• [What the task asks]
From the line below that contains "executing in a" to the line that contains "domain-transition mechanisms can", repeat every line exactly, both ends included, and nothing else.

• [Given data]
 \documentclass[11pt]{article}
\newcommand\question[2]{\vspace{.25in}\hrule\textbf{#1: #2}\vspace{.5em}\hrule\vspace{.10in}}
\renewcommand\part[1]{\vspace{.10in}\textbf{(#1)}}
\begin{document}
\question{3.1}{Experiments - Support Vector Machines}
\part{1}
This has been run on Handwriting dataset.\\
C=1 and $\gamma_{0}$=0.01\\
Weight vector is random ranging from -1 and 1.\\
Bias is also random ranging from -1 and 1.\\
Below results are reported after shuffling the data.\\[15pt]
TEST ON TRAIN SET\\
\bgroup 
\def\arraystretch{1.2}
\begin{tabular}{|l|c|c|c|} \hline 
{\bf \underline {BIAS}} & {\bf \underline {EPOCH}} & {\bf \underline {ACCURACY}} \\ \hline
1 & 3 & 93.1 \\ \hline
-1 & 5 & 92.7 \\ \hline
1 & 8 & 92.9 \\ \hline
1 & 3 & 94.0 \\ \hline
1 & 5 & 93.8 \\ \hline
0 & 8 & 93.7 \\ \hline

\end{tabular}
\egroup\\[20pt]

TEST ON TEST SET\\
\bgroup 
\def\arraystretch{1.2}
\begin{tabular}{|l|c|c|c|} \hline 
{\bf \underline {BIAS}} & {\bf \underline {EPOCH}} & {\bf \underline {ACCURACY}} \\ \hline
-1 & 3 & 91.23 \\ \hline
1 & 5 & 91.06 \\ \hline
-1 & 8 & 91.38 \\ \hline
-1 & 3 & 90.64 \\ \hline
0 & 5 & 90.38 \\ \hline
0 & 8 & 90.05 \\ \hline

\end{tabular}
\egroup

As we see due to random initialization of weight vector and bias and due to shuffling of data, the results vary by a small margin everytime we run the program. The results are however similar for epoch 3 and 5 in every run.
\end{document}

---

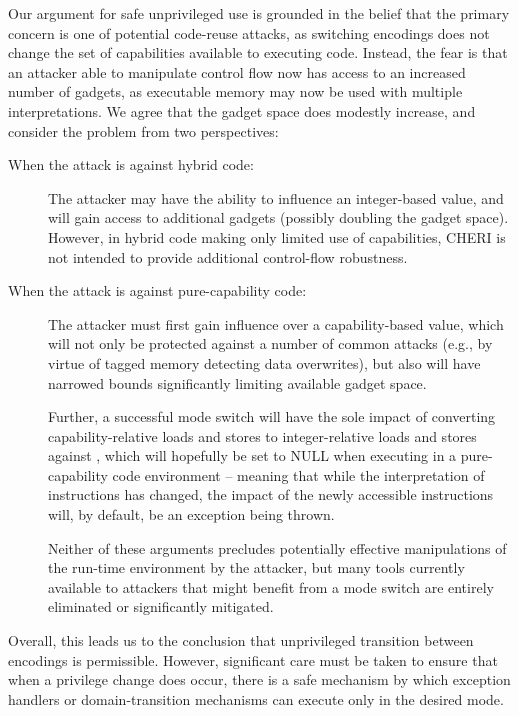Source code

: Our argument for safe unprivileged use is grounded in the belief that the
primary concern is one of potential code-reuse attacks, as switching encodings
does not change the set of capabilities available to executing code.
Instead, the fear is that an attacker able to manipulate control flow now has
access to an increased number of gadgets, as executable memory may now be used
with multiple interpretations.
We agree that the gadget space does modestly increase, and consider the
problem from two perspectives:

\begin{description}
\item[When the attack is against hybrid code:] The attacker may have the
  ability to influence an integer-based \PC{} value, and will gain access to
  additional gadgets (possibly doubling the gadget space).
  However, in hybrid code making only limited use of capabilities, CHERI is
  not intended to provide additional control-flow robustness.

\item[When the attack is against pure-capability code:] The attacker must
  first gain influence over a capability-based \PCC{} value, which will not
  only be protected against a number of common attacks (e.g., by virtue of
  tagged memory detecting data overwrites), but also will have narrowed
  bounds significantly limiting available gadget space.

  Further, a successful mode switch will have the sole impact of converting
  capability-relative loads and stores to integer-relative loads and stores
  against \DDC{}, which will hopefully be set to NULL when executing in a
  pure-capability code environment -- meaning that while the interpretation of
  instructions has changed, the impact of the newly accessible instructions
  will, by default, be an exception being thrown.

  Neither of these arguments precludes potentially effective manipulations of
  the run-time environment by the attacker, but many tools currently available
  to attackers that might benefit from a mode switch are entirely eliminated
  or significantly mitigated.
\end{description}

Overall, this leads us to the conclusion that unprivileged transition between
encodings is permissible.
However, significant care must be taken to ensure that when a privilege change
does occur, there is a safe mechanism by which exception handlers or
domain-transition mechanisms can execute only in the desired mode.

...

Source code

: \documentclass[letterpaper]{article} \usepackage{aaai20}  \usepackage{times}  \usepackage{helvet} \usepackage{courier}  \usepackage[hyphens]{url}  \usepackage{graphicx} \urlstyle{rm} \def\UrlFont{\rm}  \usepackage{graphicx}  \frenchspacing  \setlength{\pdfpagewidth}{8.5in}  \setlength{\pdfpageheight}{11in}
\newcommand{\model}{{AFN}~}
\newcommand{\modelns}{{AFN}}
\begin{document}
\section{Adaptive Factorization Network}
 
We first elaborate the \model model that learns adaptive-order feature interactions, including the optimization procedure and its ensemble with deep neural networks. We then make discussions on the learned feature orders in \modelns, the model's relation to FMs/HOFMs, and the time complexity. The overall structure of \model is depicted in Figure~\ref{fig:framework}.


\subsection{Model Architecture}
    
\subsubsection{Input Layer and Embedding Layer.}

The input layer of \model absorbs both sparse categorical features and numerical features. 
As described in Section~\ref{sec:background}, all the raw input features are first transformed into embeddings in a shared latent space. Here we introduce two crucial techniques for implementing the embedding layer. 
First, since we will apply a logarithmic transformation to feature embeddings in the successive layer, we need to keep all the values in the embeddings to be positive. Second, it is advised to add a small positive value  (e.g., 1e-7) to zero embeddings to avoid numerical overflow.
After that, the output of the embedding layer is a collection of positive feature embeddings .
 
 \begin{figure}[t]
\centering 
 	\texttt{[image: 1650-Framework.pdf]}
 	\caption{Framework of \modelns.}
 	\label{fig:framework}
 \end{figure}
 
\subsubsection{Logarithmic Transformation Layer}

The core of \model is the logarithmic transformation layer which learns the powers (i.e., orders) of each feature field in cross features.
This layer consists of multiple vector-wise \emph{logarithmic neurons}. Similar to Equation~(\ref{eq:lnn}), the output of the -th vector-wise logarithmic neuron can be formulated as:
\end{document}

• [Task solution]
  against \DDC{}, which will hopefully be set to NULL when executing in a
  pure-capability code environment -- meaning that while the interpretation of
  instructions has changed, the impact of the newly accessible instructions
  will, by default, be an exception being thrown.

  Neither of these arguments precludes potentially effective manipulations of
  the run-time environment by the attacker, but many tools currently available
  to attackers that might benefit from a mode switch are entirely eliminated
  or significantly mitigated.
\end{description}

Overall, this leads us to the conclusion that unprivileged transition between
encodings is permissible.
However, significant care must be taken to ensure that when a privilege change
does occur, there is a safe mechanism by which exception handlers or
domain-transition mechanisms can execute only in the desired mode.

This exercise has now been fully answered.